The Internal Revenue Service (IRS) seems to be using new tools to audit interesting situations whereby a taxpayer achieves a substantial tax credit.

A tax credit can be so much more valuable than a tax deduction, as a deduction reduces income and then a tax rate is applied. Therefore, the marginal savings a deduction provides is only a portion of the amount incurred. Where a tax credit can offer a benefit up to 100% of the value of the amount spent.  That benefit seems to have received focus by the IRS as we see a couple of recent tax court decisions seemingly to have discovered situations which were costing the Government money without providing the intended benefits to the economy.

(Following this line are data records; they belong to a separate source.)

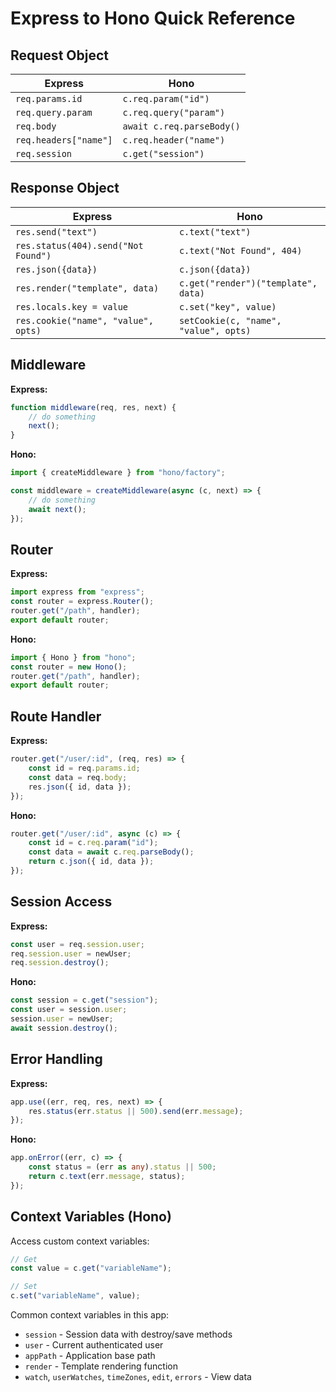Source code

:# Express to Hono Quick Reference

## Request Object

| Express | Hono |
|---------|------|
| `req.params.id` | `c.req.param("id")` |
| `req.query.param` | `c.req.query("param")` |
| `req.body` | `await c.req.parseBody()` |
| `req.headers["name"]` | `c.req.header("name")` |
| `req.session` | `c.get("session")` |

## Response Object

| Express | Hono |
|---------|------|
| `res.send("text")` | `c.text("text")` |
| `res.status(404).send("Not Found")` | `c.text("Not Found", 404)` |
| `res.json({data})` | `c.json({data})` |
| `res.render("template", data)` | `c.get("render")("template", data)` |
| `res.locals.key = value` | `c.set("key", value)` |
| `res.cookie("name", "value", opts)` | `setCookie(c, "name", "value", opts)` |

## Middleware

**Express:**
```typescript
function middleware(req, res, next) {
    // do something
    next();
}
```

**Hono:**
```typescript
import { createMiddleware } from "hono/factory";

const middleware = createMiddleware(async (c, next) => {
    // do something
    await next();
});
```

## Router

**Express:**
```typescript
import express from "express";
const router = express.Router();
router.get("/path", handler);
export default router;
```

**Hono:**
```typescript
import { Hono } from "hono";
const router = new Hono();
router.get("/path", handler);
export default router;
```

## Route Handler

**Express:**
```typescript
router.get("/user/:id", (req, res) => {
    const id = req.params.id;
    const data = req.body;
    res.json({ id, data });
});
```

**Hono:**
```typescript
router.get("/user/:id", async (c) => {
    const id = c.req.param("id");
    const data = await c.req.parseBody();
    return c.json({ id, data });
});
```

## Session Access

**Express:**
```typescript
const user = req.session.user;
req.session.user = newUser;
req.session.destroy();
```

**Hono:**
```typescript
const session = c.get("session");
const user = session.user;
session.user = newUser;
await session.destroy();
```

## Error Handling

**Express:**
```typescript
app.use((err, req, res, next) => {
    res.status(err.status || 500).send(err.message);
});
```

**Hono:**
```typescript
app.onError((err, c) => {
    const status = (err as any).status || 500;
    return c.text(err.message, status);
});
```

## Context Variables (Hono)

Access custom context variables:
```typescript
// Get
const value = c.get("variableName");

// Set
c.set("variableName", value);
```

Common context variables in this app:
- `session` - Session data with destroy/save methods
- `user` - Current authenticated user
- `appPath` - Application base path
- `render` - Template rendering function
- `watch`, `userWatches`, `timeZones`, `edit`, `errors` - View data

In TC Summ. Op. 2016-81 (Berry) the taxpayer claimed $5,800 of self-employment income from the one-time sale of tools and machinery, self-employment income is reserved for those in their own recurring business intended to make a profit.  By reporting this capital gain income as another type of income,  Berry, then, “conveniently” qualified for a nice earned income credit. The court moved the income to Line 21 of Form 1040 (capital gains), removed the self-employment tax (and earned income credit) rightly stating that a one-time sale of tools is not considered an activity entered into for profit “with continuity and regularity.”

In the Federal Court of Claims case Foxx v. U.S., 2017 PTC 46 (Fed. Cl. 2017) a $2,500 preparer penalty was assessed because the preparer artificially reported additional income in order to claim a larger earned income credit for a client.

Rightly, there are limits to what can be accomplished with tax planning.